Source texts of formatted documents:
● ● ● ● ● ● ●

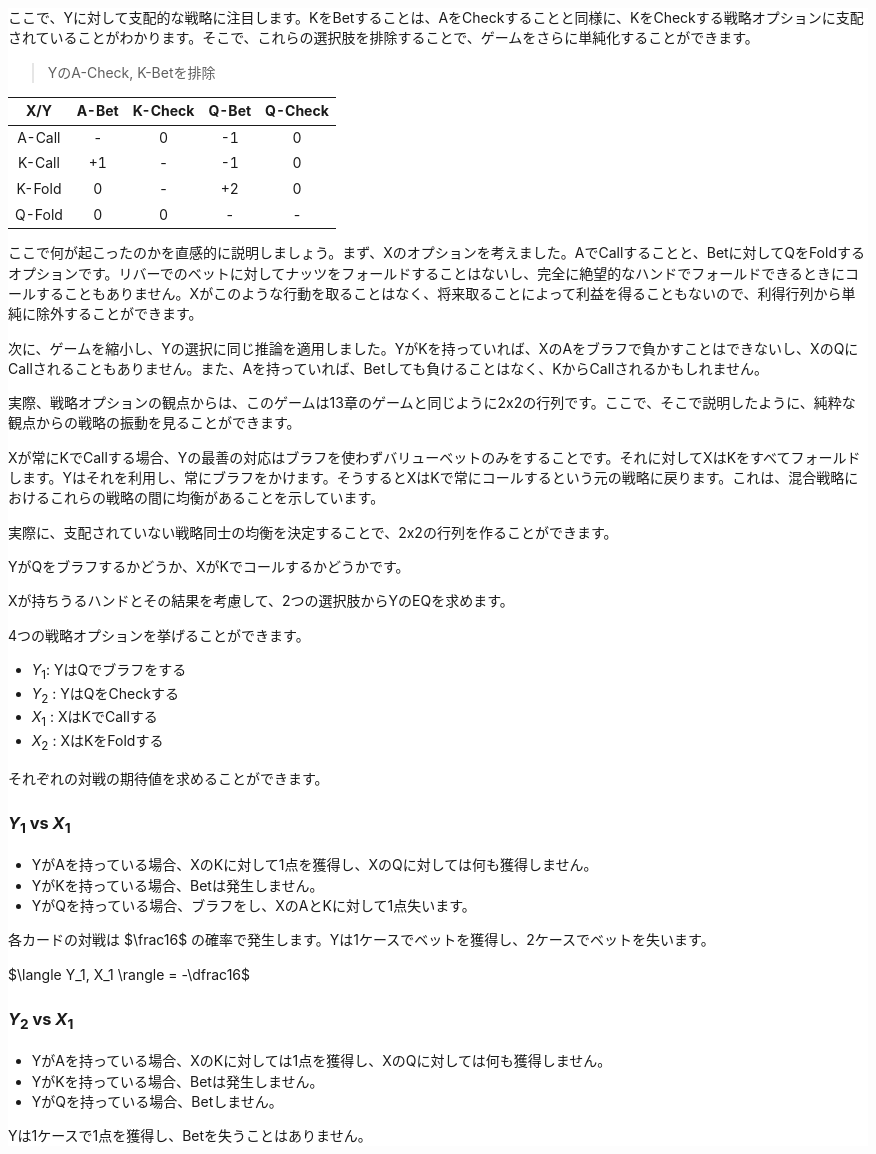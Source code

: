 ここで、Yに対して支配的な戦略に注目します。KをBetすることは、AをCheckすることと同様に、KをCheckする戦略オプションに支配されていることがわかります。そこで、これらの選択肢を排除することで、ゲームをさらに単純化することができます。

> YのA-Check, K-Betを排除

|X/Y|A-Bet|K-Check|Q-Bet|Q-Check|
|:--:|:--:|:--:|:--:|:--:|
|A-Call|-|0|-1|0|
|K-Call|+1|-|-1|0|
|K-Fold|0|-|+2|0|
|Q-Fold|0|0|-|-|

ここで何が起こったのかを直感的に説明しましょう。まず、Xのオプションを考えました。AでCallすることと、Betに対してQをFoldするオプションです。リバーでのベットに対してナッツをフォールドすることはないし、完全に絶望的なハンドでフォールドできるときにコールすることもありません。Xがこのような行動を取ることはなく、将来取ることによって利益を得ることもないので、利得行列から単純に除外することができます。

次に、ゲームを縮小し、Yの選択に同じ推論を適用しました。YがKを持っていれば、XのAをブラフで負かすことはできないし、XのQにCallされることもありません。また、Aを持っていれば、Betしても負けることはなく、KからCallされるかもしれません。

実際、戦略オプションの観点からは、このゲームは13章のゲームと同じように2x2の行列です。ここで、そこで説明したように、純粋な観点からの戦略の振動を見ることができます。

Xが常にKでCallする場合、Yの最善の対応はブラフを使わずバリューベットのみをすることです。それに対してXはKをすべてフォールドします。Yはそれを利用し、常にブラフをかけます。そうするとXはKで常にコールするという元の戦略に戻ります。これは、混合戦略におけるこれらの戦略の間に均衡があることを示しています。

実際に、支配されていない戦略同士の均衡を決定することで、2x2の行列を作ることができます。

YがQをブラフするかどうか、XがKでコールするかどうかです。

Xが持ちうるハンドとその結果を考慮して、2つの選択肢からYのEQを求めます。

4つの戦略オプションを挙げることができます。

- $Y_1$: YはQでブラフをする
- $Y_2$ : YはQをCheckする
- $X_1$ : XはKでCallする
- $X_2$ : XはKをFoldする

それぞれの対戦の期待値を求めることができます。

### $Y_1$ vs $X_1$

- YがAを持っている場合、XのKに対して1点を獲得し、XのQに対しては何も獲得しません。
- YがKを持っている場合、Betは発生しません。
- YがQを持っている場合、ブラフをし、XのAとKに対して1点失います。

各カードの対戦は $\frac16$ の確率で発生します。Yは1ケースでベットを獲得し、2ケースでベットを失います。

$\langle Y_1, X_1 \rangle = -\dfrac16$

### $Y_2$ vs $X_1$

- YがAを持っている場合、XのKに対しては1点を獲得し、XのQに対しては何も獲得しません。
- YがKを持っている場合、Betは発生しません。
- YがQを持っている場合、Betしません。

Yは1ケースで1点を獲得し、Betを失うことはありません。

● ● ● ● ● ● ●

Please output all of the entries exactly as they appear, with no pictures.

- [Written answer]
Source code

: ここで、Yに対して支配的な戦略に注目します。KをBetすることは、AをCheckすることと同様に、KをCheckする戦略オプションに支配されていることがわかります。そこで、これらの選択肢を排除することで、ゲームをさらに単純化することができます。

> YのA-Check, K-Betを排除

|X/Y|A-Bet|K-Check|Q-Bet|Q-Check|
|:--:|:--:|:--:|:--:|:--:|
|A-Call|-|0|-1|0|
|K-Call|+1|-|-1|0|
|K-Fold|0|-|+2|0|
|Q-Fold|0|0|-|-|

ここで何が起こったのかを直感的に説明しましょう。まず、Xのオプションを考えました。AでCallすることと、Betに対してQをFoldするオプションです。リバーでのベットに対してナッツをフォールドすることはないし、完全に絶望的なハンドでフォールドできるときにコールすることもありません。Xがこのような行動を取ることはなく、将来取ることによって利益を得ることもないので、利得行列から単純に除外することができます。

次に、ゲームを縮小し、Yの選択に同じ推論を適用しました。YがKを持っていれば、XのAをブラフで負かすことはできないし、XのQにCallされることもありません。また、Aを持っていれば、Betしても負けることはなく、KからCallされるかもしれません。

実際、戦略オプションの観点からは、このゲームは13章のゲームと同じように2x2の行列です。ここで、そこで説明したように、純粋な観点からの戦略の振動を見ることができます。

Xが常にKでCallする場合、Yの最善の対応はブラフを使わずバリューベットのみをすることです。それに対してXはKをすべてフォールドします。Yはそれを利用し、常にブラフをかけます。そうするとXはKで常にコールするという元の戦略に戻ります。これは、混合戦略におけるこれらの戦略の間に均衡があることを示しています。

実際に、支配されていない戦略同士の均衡を決定することで、2x2の行列を作ることができます。

YがQをブラフするかどうか、XがKでコールするかどうかです。

Xが持ちうるハンドとその結果を考慮して、2つの選択肢からYのEQを求めます。

4つの戦略オプションを挙げることができます。

- $Y_1$: YはQでブラフをする
- $Y_2$ : YはQをCheckする
- $X_1$ : XはKでCallする
- $X_2$ : XはKをFoldする

それぞれの対戦の期待値を求めることができます。

### $Y_1$ vs $X_1$

- YがAを持っている場合、XのKに対して1点を獲得し、XのQに対しては何も獲得しません。
- YがKを持っている場合、Betは発生しません。
- YがQを持っている場合、ブラフをし、XのAとKに対して1点失います。

各カードの対戦は $\frac16$ の確率で発生します。Yは1ケースでベットを獲得し、2ケースでベットを失います。

$\langle Y_1, X_1 \rangle = -\dfrac16$

### $Y_2$ vs $X_1$

- YがAを持っている場合、XのKに対しては1点を獲得し、XのQに対しては何も獲得しません。
- YがKを持っている場合、Betは発生しません。
- YがQを持っている場合、Betしません。

Yは1ケースで1点を獲得し、Betを失うことはありません。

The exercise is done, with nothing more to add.